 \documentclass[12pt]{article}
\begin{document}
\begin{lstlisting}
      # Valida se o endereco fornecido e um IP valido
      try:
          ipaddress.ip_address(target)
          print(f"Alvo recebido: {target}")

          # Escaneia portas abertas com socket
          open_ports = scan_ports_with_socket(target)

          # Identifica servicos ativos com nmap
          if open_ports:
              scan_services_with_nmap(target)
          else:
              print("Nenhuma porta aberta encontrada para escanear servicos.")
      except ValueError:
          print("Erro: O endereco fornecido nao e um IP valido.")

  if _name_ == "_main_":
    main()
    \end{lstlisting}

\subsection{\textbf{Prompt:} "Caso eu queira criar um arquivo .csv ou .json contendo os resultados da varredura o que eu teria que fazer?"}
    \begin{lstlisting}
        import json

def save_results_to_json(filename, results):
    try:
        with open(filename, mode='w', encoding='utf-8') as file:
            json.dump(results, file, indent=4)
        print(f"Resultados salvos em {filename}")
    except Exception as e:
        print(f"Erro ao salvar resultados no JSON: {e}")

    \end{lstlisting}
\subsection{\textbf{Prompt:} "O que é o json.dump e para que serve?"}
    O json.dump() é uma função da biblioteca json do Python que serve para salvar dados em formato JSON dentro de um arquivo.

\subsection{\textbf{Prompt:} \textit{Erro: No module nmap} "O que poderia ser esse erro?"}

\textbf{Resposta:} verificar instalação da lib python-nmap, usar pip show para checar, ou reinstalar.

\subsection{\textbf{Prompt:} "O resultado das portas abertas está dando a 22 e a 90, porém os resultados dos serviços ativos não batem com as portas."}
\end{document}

═══

> _What you need to do_
Would you reproduce every record above exactly as it appears?

> _Response to the task_
 \documentclass[12pt]{article}
\begin{document}
\begin{lstlisting}
      # Valida se o endereco fornecido e um IP valido
      try:
          ipaddress.ip_address(target)
          print(f"Alvo recebido: {target}")

          # Escaneia portas abertas com socket
          open_ports = scan_ports_with_socket(target)

          # Identifica servicos ativos com nmap
          if open_ports:
              scan_services_with_nmap(target)
          else:
              print("Nenhuma porta aberta encontrada para escanear servicos.")
      except ValueError:
          print("Erro: O endereco fornecido nao e um IP valido.")

  if _name_ == "_main_":
    main()
    \end{lstlisting}

\subsection{\textbf{Prompt:} "Caso eu queira criar um arquivo .csv ou .json contendo os resultados da varredura o que eu teria que fazer?"}
    \begin{lstlisting}
        import json

def save_results_to_json(filename, results):
    try:
        with open(filename, mode='w', encoding='utf-8') as file:
            json.dump(results, file, indent=4)
        print(f"Resultados salvos em {filename}")
    except Exception as e:
        print(f"Erro ao salvar resultados no JSON: {e}")

    \end{lstlisting}
\subsection{\textbf{Prompt:} "O que é o json.dump e para que serve?"}
    O json.dump() é uma função da biblioteca json do Python que serve para salvar dados em formato JSON dentro de um arquivo.

\subsection{\textbf{Prompt:} \textit{Erro: No module nmap} "O que poderia ser esse erro?"}

\textbf{Resposta:} verificar instalação da lib python-nmap, usar pip show para checar, ou reinstalar.

\subsection{\textbf{Prompt:} "O resultado das portas abertas está dando a 22 e a 90, porém os resultados dos serviços ativos não batem com as portas."}
\end{document}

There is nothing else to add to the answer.